- Goal of the exercise: Write out the data exactly, please, and omit the pictures.

- Provided records:

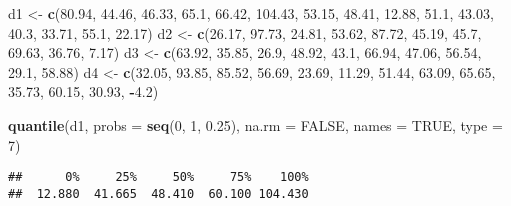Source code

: \documentclass[
]{article}
\newenvironment{Shaded}{\begin{snugshade}}{\end{snugshade}}
\newcommand{\AttributeTok}[1]{\textcolor[rgb]{0.13,0.29,0.53}{#1}}
\newcommand{\ConstantTok}[1]{\textcolor[rgb]{0.56,0.35,0.01}{#1}}
\newcommand{\DecValTok}[1]{\textcolor[rgb]{0.00,0.00,0.81}{#1}}
\newcommand{\FloatTok}[1]{\textcolor[rgb]{0.00,0.00,0.81}{#1}}
\newcommand{\FunctionTok}[1]{\textcolor[rgb]{0.13,0.29,0.53}{\textbf{#1}}}
\newcommand{\NormalTok}[1]{#1}
\newcommand{\OtherTok}[1]{\textcolor[rgb]{0.56,0.35,0.01}{#1}}
\newcommand{\SpecialCharTok}[1]{\textcolor[rgb]{0.81,0.36,0.00}{\textbf{#1}}}
\begin{document}
\begin{Shaded}
\begin{Highlighting}[]
\NormalTok{d1 }\OtherTok{\textless{}{-}} \FunctionTok{c}\NormalTok{(}\FloatTok{80.94}\NormalTok{, }\FloatTok{44.46}\NormalTok{, }\FloatTok{46.33}\NormalTok{, }\FloatTok{65.1}\NormalTok{, }\FloatTok{66.42}\NormalTok{, }\FloatTok{104.43}\NormalTok{, }\FloatTok{53.15}\NormalTok{, }\FloatTok{48.41}\NormalTok{, }\FloatTok{12.88}\NormalTok{, }\FloatTok{51.1}\NormalTok{, }\FloatTok{43.03}\NormalTok{, }\FloatTok{40.3}\NormalTok{, }\FloatTok{33.71}\NormalTok{, }\FloatTok{55.1}\NormalTok{, }\FloatTok{22.17}\NormalTok{)}
\NormalTok{d2 }\OtherTok{\textless{}{-}} \FunctionTok{c}\NormalTok{(}\FloatTok{26.17}\NormalTok{, }\FloatTok{97.73}\NormalTok{, }\FloatTok{24.81}\NormalTok{, }\FloatTok{53.62}\NormalTok{, }\FloatTok{87.72}\NormalTok{, }\FloatTok{45.19}\NormalTok{, }\FloatTok{45.7}\NormalTok{, }\FloatTok{69.63}\NormalTok{, }\FloatTok{36.76}\NormalTok{, }\FloatTok{7.17}\NormalTok{)}
\NormalTok{d3 }\OtherTok{\textless{}{-}} \FunctionTok{c}\NormalTok{(}\FloatTok{63.92}\NormalTok{, }\FloatTok{35.85}\NormalTok{, }\FloatTok{26.9}\NormalTok{, }\FloatTok{48.92}\NormalTok{, }\FloatTok{43.1}\NormalTok{, }\FloatTok{66.94}\NormalTok{, }\FloatTok{47.06}\NormalTok{, }\FloatTok{56.54}\NormalTok{, }\FloatTok{29.1}\NormalTok{, }\FloatTok{58.88}\NormalTok{)}
\NormalTok{d4 }\OtherTok{\textless{}{-}} \FunctionTok{c}\NormalTok{(}\FloatTok{32.05}\NormalTok{, }\FloatTok{93.85}\NormalTok{, }\FloatTok{85.52}\NormalTok{, }\FloatTok{56.69}\NormalTok{, }\FloatTok{23.69}\NormalTok{, }\FloatTok{11.29}\NormalTok{, }\FloatTok{51.44}\NormalTok{, }\FloatTok{63.09}\NormalTok{, }\FloatTok{65.65}\NormalTok{, }\FloatTok{35.73}\NormalTok{, }\FloatTok{60.15}\NormalTok{, }\FloatTok{30.93}\NormalTok{, }\SpecialCharTok{{-}}\FloatTok{4.2}\NormalTok{)}

\FunctionTok{quantile}\NormalTok{(d1, }\AttributeTok{probs =} \FunctionTok{seq}\NormalTok{(}\DecValTok{0}\NormalTok{, }\DecValTok{1}\NormalTok{, }\FloatTok{0.25}\NormalTok{), }\AttributeTok{na.rm =} \ConstantTok{FALSE}\NormalTok{, }\AttributeTok{names =} \ConstantTok{TRUE}\NormalTok{, }\AttributeTok{type =} \DecValTok{7}\NormalTok{)}
\end{Highlighting}
\end{Shaded}

\begin{verbatim}
##      0%     25%     50%     75%    100% 
##  12.880  41.665  48.410  60.100 104.430
\end{verbatim}
\end{document}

- Result:
Source code

: \documentclass[
]{article}
\newenvironment{Shaded}{\begin{snugshade}}{\end{snugshade}}
\newcommand{\AttributeTok}[1]{\textcolor[rgb]{0.13,0.29,0.53}{#1}}
\newcommand{\ConstantTok}[1]{\textcolor[rgb]{0.56,0.35,0.01}{#1}}
\newcommand{\DecValTok}[1]{\textcolor[rgb]{0.00,0.00,0.81}{#1}}
\newcommand{\FloatTok}[1]{\textcolor[rgb]{0.00,0.00,0.81}{#1}}
\newcommand{\FunctionTok}[1]{\textcolor[rgb]{0.13,0.29,0.53}{\textbf{#1}}}
\newcommand{\NormalTok}[1]{#1}
\newcommand{\OtherTok}[1]{\textcolor[rgb]{0.56,0.35,0.01}{#1}}
\newcommand{\SpecialCharTok}[1]{\textcolor[rgb]{0.81,0.36,0.00}{\textbf{#1}}}
\begin{document}
\begin{Shaded}
\begin{Highlighting}[]
\NormalTok{d1 }\OtherTok{\textless{}{-}} \FunctionTok{c}\NormalTok{(}\FloatTok{80.94}\NormalTok{, }\FloatTok{44.46}\NormalTok{, }\FloatTok{46.33}\NormalTok{, }\FloatTok{65.1}\NormalTok{, }\FloatTok{66.42}\NormalTok{, }\FloatTok{104.43}\NormalTok{, }\FloatTok{53.15}\NormalTok{, }\FloatTok{48.41}\NormalTok{, }\FloatTok{12.88}\NormalTok{, }\FloatTok{51.1}\NormalTok{, }\FloatTok{43.03}\NormalTok{, }\FloatTok{40.3}\NormalTok{, }\FloatTok{33.71}\NormalTok{, }\FloatTok{55.1}\NormalTok{, }\FloatTok{22.17}\NormalTok{)}
\NormalTok{d2 }\OtherTok{\textless{}{-}} \FunctionTok{c}\NormalTok{(}\FloatTok{26.17}\NormalTok{, }\FloatTok{97.73}\NormalTok{, }\FloatTok{24.81}\NormalTok{, }\FloatTok{53.62}\NormalTok{, }\FloatTok{87.72}\NormalTok{, }\FloatTok{45.19}\NormalTok{, }\FloatTok{45.7}\NormalTok{, }\FloatTok{69.63}\NormalTok{, }\FloatTok{36.76}\NormalTok{, }\FloatTok{7.17}\NormalTok{)}
\NormalTok{d3 }\OtherTok{\textless{}{-}} \FunctionTok{c}\NormalTok{(}\FloatTok{63.92}\NormalTok{, }\FloatTok{35.85}\NormalTok{, }\FloatTok{26.9}\NormalTok{, }\FloatTok{48.92}\NormalTok{, }\FloatTok{43.1}\NormalTok{, }\FloatTok{66.94}\NormalTok{, }\FloatTok{47.06}\NormalTok{, }\FloatTok{56.54}\NormalTok{, }\FloatTok{29.1}\NormalTok{, }\FloatTok{58.88}\NormalTok{)}
\NormalTok{d4 }\OtherTok{\textless{}{-}} \FunctionTok{c}\NormalTok{(}\FloatTok{32.05}\NormalTok{, }\FloatTok{93.85}\NormalTok{, }\FloatTok{85.52}\NormalTok{, }\FloatTok{56.69}\NormalTok{, }\FloatTok{23.69}\NormalTok{, }\FloatTok{11.29}\NormalTok{, }\FloatTok{51.44}\NormalTok{, }\FloatTok{63.09}\NormalTok{, }\FloatTok{65.65}\NormalTok{, }\FloatTok{35.73}\NormalTok{, }\FloatTok{60.15}\NormalTok{, }\FloatTok{30.93}\NormalTok{, }\SpecialCharTok{{-}}\FloatTok{4.2}\NormalTok{)}

\FunctionTok{quantile}\NormalTok{(d1, }\AttributeTok{probs =} \FunctionTok{seq}\NormalTok{(}\DecValTok{0}\NormalTok{, }\DecValTok{1}\NormalTok{, }\FloatTok{0.25}\NormalTok{), }\AttributeTok{na.rm =} \ConstantTok{FALSE}\NormalTok{, }\AttributeTok{names =} \ConstantTok{TRUE}\NormalTok{, }\AttributeTok{type =} \DecValTok{7}\NormalTok{)}
\end{Highlighting}
\end{Shaded}

\begin{verbatim}
##      0%     25%     50%     75%    100% 
##  12.880  41.665  48.410  60.100 104.430
\end{verbatim}
\end{document}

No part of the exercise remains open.